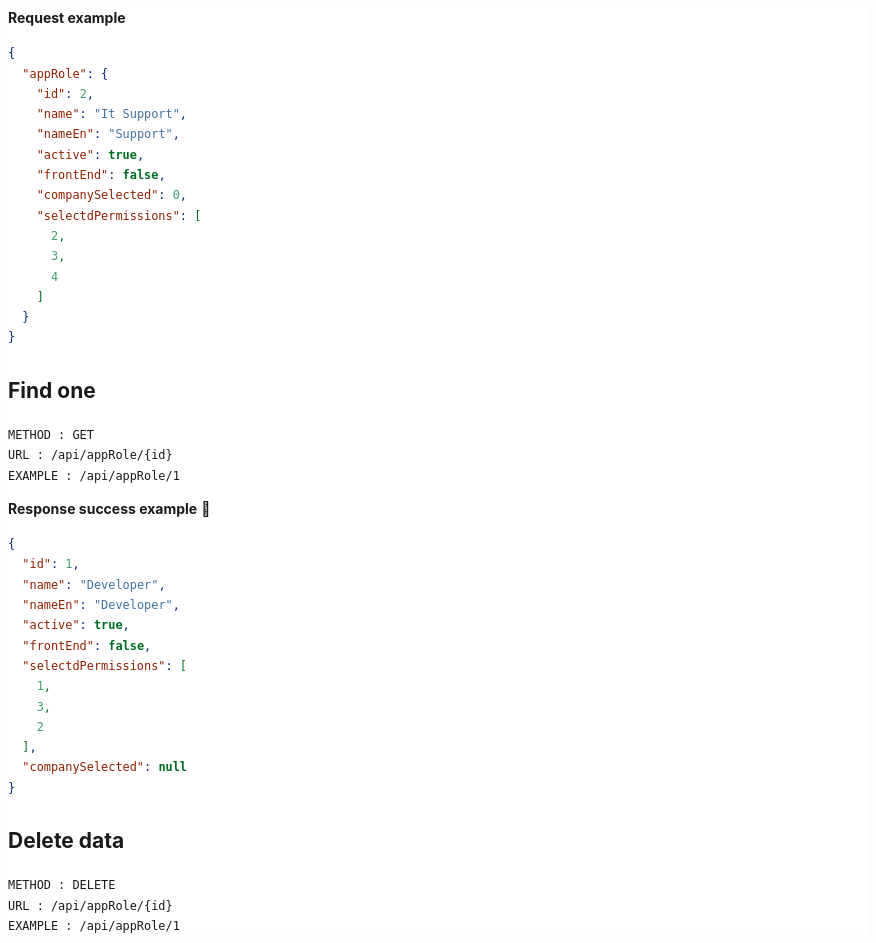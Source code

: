 **Request example**

```json
{
  "appRole": {
    "id": 2,
    "name": "It Support",
    "nameEn": "Support",
    "active": true,
    "frontEnd": false,
    "companySelected": 0,
    "selectdPermissions": [
      2,
      3,
      4
    ]
  }
}
```

## Find one

```
METHOD : GET
URL : /api/appRole/{id}
EXAMPLE : /api/appRole/1
```

**Response success example** :tada:

```json
{
  "id": 1,
  "name": "Developer",
  "nameEn": "Developer",
  "active": true,
  "frontEnd": false,
  "selectdPermissions": [
    1,
    3,
    2
  ],
  "companySelected": null
}
```

## Delete data

```
METHOD : DELETE
URL : /api/appRole/{id}
EXAMPLE : /api/appRole/1
```
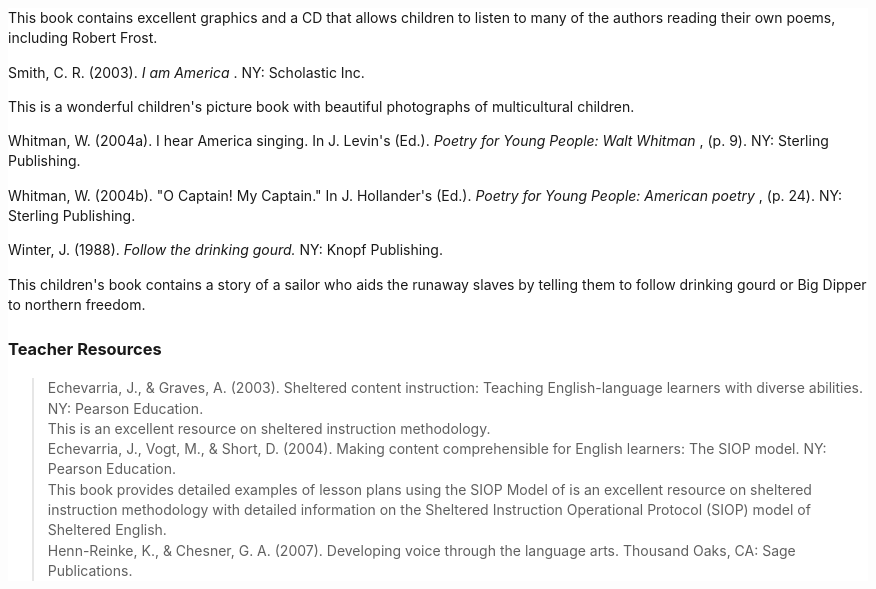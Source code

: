 This book contains excellent graphics and a CD that allows children to listen to many of the authors reading their own poems, including Robert Frost.
</p>
<p>
Smith, C. R. (2003).
<i>
I am America
</i>
. NY: Scholastic Inc.
</p>
<p>
This is a wonderful children's picture book with beautiful photographs of multicultural children.
</p>
<p>
Whitman, W. (2004a). I hear America singing. In J. Levin's (Ed.).
<i>
Poetry for Young People: Walt Whitman
</i>
, (p. 9). NY: Sterling Publishing.
</p>
<p>
Whitman, W. (2004b). "O Captain! My Captain." In J. Hollander's (Ed.).
<i>
Poetry for Young People: American poetry
</i>
, (p. 24). NY: Sterling Publishing.
</p>
<p>
Winter, J. (1988).
<i>
Follow the drinking gourd.
</i>
NY: Knopf Publishing.
</p>
<p>
This children's book contains a story of a sailor who aids the runaway slaves by telling them to follow drinking gourd or Big Dipper to northern freedom.
</p>
</font>
</p>
<h3>
Teacher Resources
</h3>
<blockquote>
<dl>
<dt>
Echevarria, J., &amp; Graves, A. (2003). Sheltered content instruction: Teaching English-language learners with diverse abilities. NY: Pearson Education.
<dt>
<dt>
This is an excellent resource on sheltered instruction methodology.
<dt>
<dt>
Echevarria, J., Vogt, M., &amp; Short, D. (2004). Making content comprehensible for English learners: The SIOP model. NY: Pearson Education.
<dt>
<dt>
This book provides detailed examples of lesson plans using the SIOP Model of is an excellent resource on sheltered instruction methodology with detailed information on the Sheltered Instruction Operational Protocol (SIOP) model of Sheltered English.
<dt>
<dt>
Henn-Reinke, K., &amp; Chesner, G. A. (2007). Developing voice through the language arts. Thousand Oaks, CA: Sage Publications.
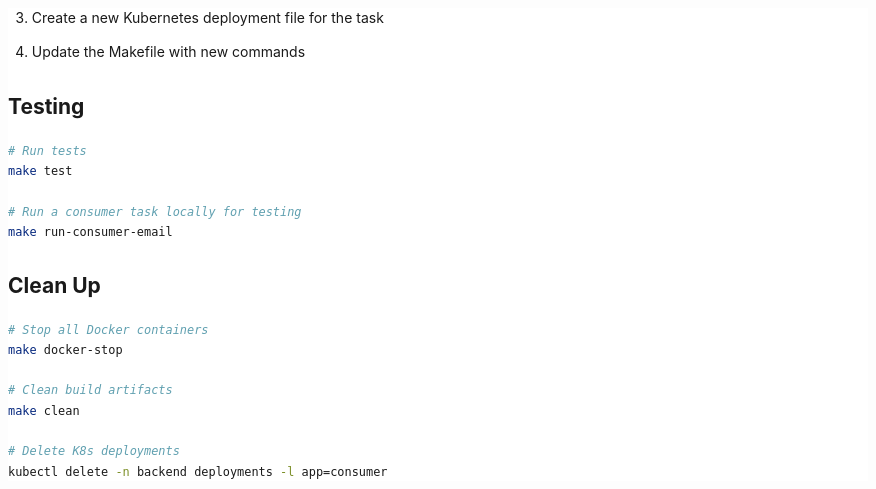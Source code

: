 3. Create a new Kubernetes deployment file for the task

4. Update the Makefile with new commands

## Testing

```bash
# Run tests
make test

# Run a consumer task locally for testing
make run-consumer-email
```

## Clean Up

```bash
# Stop all Docker containers
make docker-stop

# Clean build artifacts
make clean

# Delete K8s deployments
kubectl delete -n backend deployments -l app=consumer
```

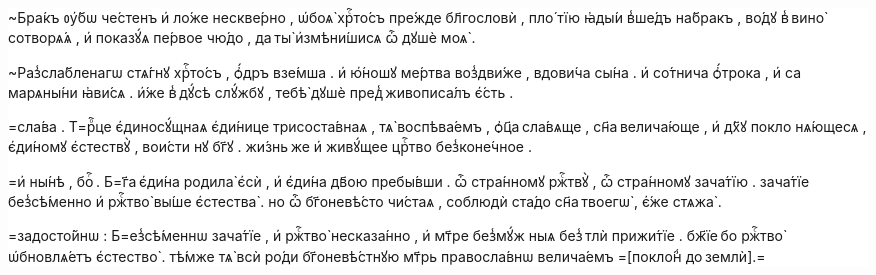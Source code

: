 ~Бра́къ ᲂу҆́бѡ че́стенъ и҆ ло́же нескве́рно , ѡ҆боѧ̀ хрⷭ҇то́съ пре́жде бл҃гословѝ , пло́ тїю ꙗ҆ды́и в̾ше́дъ на́бракъ , во́дꙋ в̾ вино̀ сотворѧ́ѧ , и҆ показꙋ́ѧ пе́рвое чю́до , да ты̀ и҆змѣни́шисѧ ѽ дꙋшѐ моѧ̀ .

~Раз̾сла́бленагѡ стѧ́гнꙋ хрⷭ҇то́съ , ѻ҆́дръ взе́мша . и҆ ю҆́ношꙋ ме́ртва воз̾дви́же , вдови́ча сы́на . и҆ со́тнича ѻ҆́трока , и҆ са марѧны́ни ꙗ҆ви́сѧ . и҆́же в̾ дꙋ́сѣ слꙋ́жбꙋ , тебѣ̀ дꙋшѐ пред̾ живописа́лъ є҆́сть .

=сла́ва . Т=рⷪ҇це є҆диносꙋ́щнаѧ є҆ди́нице трисоста́внаѧ , тѧ̀ воспѣва́емъ , ѻ҆ц҃а сла́вѧще , сн҃а велича́юще , и҆ д́х҃ꙋ покло нѧ́ющесѧ , є҆ди́номꙋ є҆стествꙋ̀ , вои́сти нꙋ бг҃ꙋ . жи́знь же и҆ живꙋ́щее црⷭ҇тво без̾коне́чное .

=и҆ ны́нѣ , боⷢ҇ . Б=г҃а є҆ди́на родила̀ є҆сѝ , и҆ є҆ди́на дв҃ою пребы́вши . ѽ стра́нномꙋ ржⷭ҇твꙋ̀ , ѽ стра́нномꙋ зача́тїю . зача́тїе без̾сѣ́менно и҆ ржⷭ҇тво̀ вы́ше є҆стества̀ . но ѽ бг҃оневѣ́сто чи́стаѧ , соблюдѝ ста́до сн҃а твоегѡ̀ , є҆́же стѧжа̀ .

=задосто́йнѡ : Б=ез̾сѣ́меннѡ зача́тїе , и҆ ржⷭ҇тво̀ несказа́нно , и҆ мт҃ре без̾мꙋ́ж ныѧ без̾ тлѝ прижи́тїе . бж҃їе бо ржⷭ҇тво̀ ѡ҆бновлѧ́етъ є҆стество̀ . тѣ́мже тѧ̀ всѝ ро́ди бг҃оневѣ́стнꙋю мт҃рь правосла́внѡ велича́емъ =[покло́н̾ до землѝ].=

--- Your instructions ---
Search the listing above for "Pearson" and copy every line that has it.

--- Your solution ---
Echevarria, J., &amp; Graves, A. (2003). Sheltered content instruction: Teaching English-language learners with diverse abilities. NY: Pearson Education.
Echevarria, J., Vogt, M., &amp; Short, D. (2004). Making content comprehensible for English learners: The SIOP model. NY: Pearson Education.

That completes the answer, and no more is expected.